_WHAT TO DO_. Keep only the lines that hold the string "Cores", filtering out the rest of the entries below.

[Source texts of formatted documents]
* * *
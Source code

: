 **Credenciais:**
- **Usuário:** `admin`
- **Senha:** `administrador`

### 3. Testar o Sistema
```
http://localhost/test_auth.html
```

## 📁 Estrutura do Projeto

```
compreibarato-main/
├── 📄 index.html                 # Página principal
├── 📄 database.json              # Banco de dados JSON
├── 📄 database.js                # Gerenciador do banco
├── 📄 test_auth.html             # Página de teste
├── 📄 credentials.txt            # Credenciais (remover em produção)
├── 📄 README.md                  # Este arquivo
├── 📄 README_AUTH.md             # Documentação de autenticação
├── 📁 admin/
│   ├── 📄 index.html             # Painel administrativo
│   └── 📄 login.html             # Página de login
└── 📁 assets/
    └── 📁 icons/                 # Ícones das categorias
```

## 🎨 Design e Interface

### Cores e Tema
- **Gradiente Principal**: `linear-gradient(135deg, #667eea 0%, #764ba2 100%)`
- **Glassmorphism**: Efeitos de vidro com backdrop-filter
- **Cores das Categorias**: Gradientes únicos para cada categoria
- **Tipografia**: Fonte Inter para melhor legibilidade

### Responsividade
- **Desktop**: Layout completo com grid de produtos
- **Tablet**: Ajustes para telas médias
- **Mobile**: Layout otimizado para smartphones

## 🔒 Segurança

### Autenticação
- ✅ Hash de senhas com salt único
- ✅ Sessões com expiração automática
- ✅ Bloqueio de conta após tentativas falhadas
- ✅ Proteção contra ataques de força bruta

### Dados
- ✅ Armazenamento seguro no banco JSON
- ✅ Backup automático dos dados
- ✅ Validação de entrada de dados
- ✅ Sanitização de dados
* * *
_SOLUTION TO THIS PROBLEM_.
### Cores e Tema
- **Cores das Categorias**: Gradientes únicos para cada categoria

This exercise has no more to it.